Document images with source code
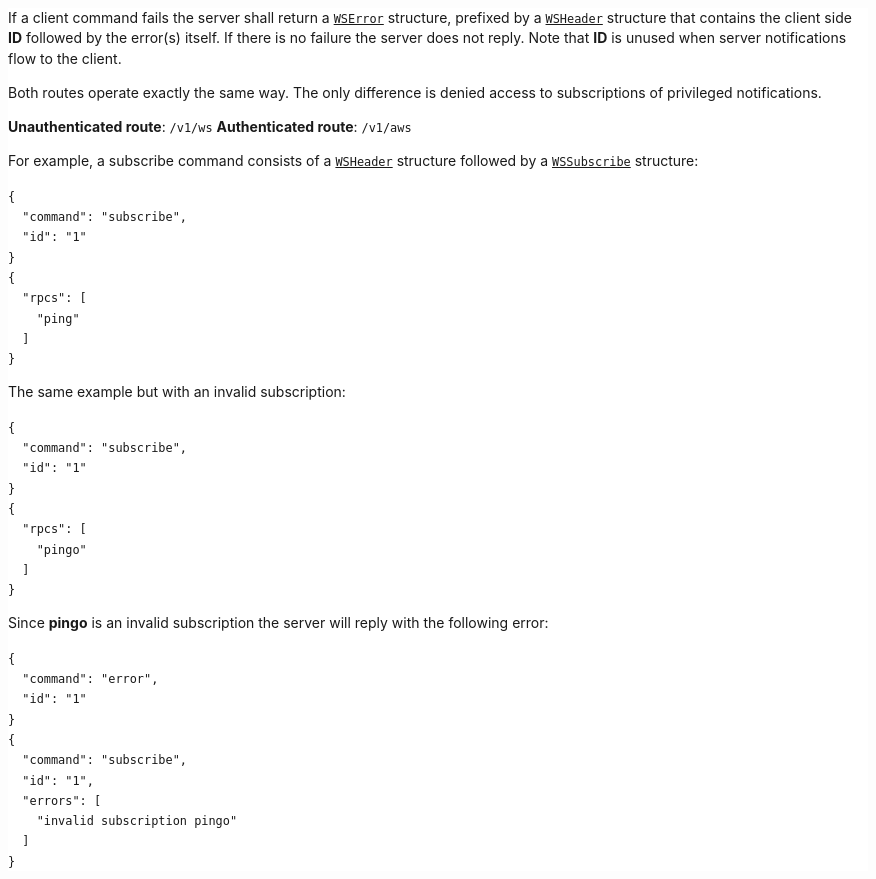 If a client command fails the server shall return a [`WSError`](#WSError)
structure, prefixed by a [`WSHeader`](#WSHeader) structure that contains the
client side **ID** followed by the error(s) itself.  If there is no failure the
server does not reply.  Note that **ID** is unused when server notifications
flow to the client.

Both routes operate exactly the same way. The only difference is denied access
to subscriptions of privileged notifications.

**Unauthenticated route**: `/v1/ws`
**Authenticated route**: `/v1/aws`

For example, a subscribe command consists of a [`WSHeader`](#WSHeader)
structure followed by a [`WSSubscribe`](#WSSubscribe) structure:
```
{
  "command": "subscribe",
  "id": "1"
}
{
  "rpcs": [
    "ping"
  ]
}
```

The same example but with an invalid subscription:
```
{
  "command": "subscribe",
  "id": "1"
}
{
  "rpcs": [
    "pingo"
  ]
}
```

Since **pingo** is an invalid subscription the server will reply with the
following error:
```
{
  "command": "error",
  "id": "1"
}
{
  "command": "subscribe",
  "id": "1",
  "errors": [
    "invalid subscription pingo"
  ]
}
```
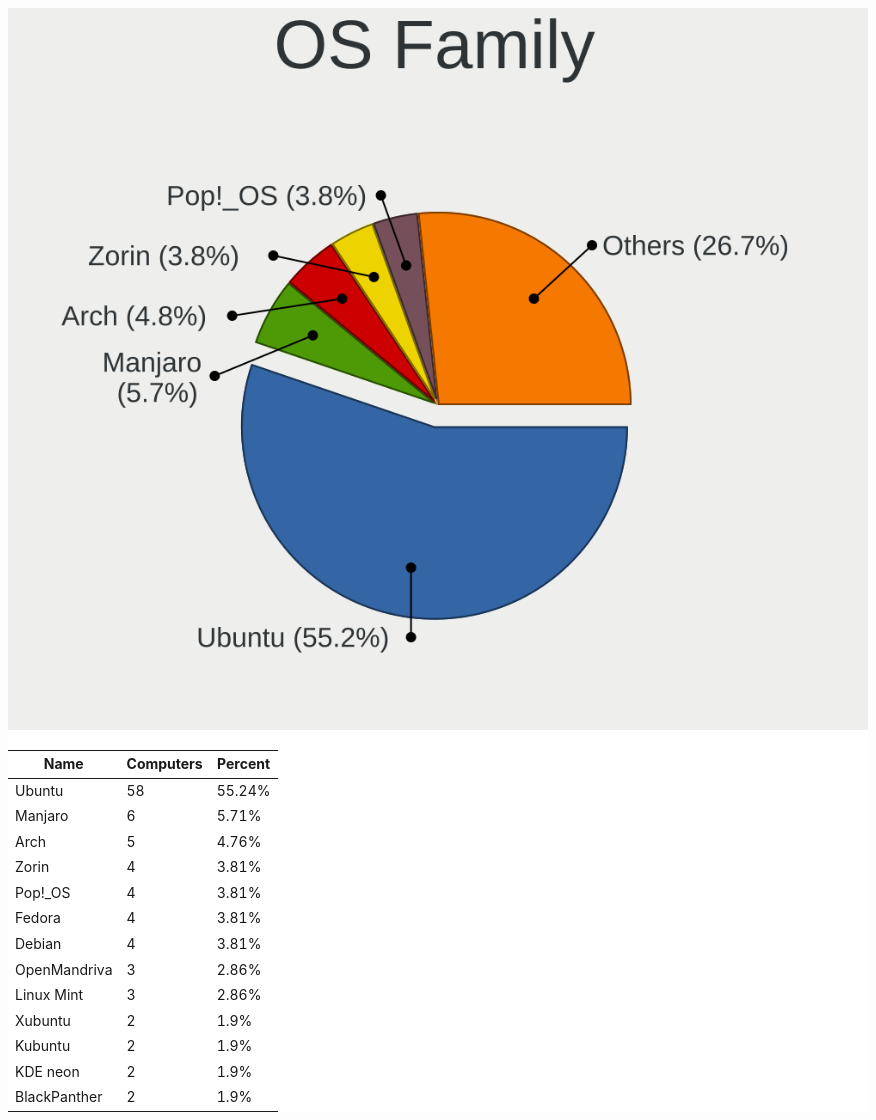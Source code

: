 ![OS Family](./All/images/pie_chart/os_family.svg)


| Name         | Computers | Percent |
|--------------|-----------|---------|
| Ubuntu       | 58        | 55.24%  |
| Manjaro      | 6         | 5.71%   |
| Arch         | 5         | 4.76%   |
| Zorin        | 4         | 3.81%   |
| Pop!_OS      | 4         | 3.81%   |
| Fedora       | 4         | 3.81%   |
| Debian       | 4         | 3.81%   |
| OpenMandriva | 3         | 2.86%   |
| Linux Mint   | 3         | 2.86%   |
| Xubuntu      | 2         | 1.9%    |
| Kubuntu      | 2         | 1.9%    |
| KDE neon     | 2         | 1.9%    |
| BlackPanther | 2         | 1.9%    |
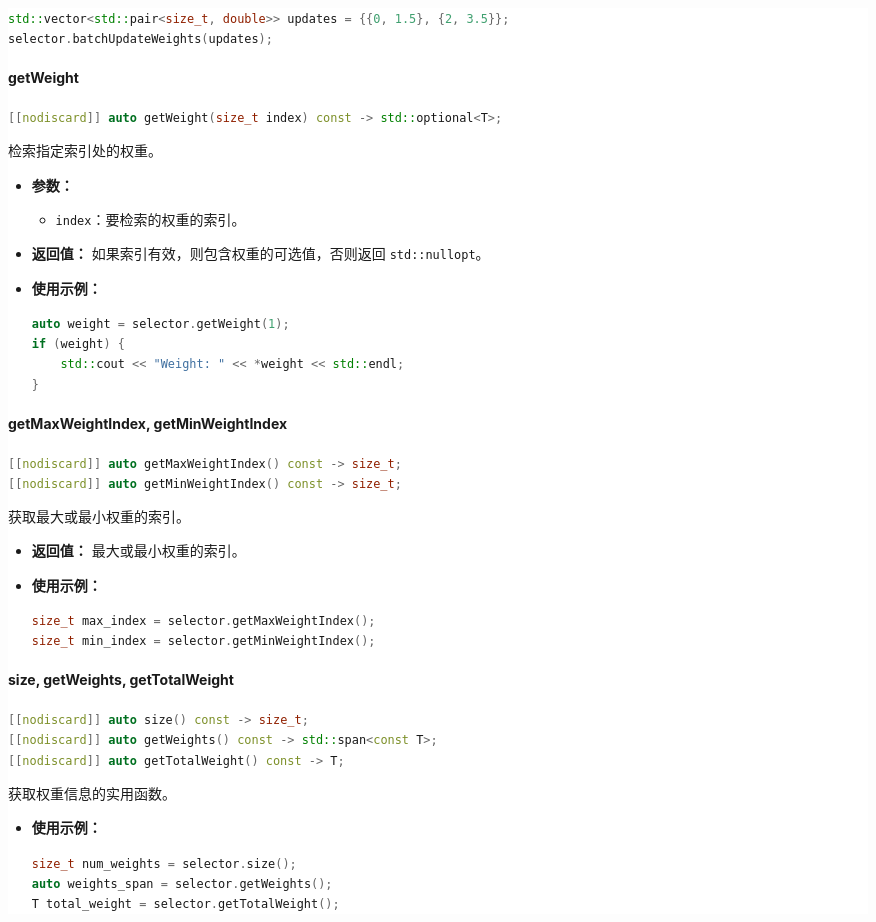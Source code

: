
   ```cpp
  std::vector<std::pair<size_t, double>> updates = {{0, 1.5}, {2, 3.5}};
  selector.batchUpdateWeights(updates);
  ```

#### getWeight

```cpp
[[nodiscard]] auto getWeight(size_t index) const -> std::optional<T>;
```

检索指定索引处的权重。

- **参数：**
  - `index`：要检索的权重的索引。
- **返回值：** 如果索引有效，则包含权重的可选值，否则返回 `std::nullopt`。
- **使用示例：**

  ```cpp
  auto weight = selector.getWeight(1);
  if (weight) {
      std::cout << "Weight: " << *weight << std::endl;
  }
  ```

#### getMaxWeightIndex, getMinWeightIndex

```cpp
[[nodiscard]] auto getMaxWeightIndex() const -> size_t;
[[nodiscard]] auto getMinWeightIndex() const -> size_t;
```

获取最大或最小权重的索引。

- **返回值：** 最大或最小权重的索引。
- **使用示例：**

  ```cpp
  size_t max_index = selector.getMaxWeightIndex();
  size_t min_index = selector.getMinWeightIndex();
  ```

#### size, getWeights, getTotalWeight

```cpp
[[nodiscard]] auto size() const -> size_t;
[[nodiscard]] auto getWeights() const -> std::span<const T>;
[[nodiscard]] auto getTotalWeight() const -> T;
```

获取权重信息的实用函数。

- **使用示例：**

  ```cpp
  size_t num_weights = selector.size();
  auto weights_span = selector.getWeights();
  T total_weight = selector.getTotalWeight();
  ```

## Exercise prompt:
Check each line of the data above for the string "WSHeader" and report only how many lines have it.

## Answer for the task:
2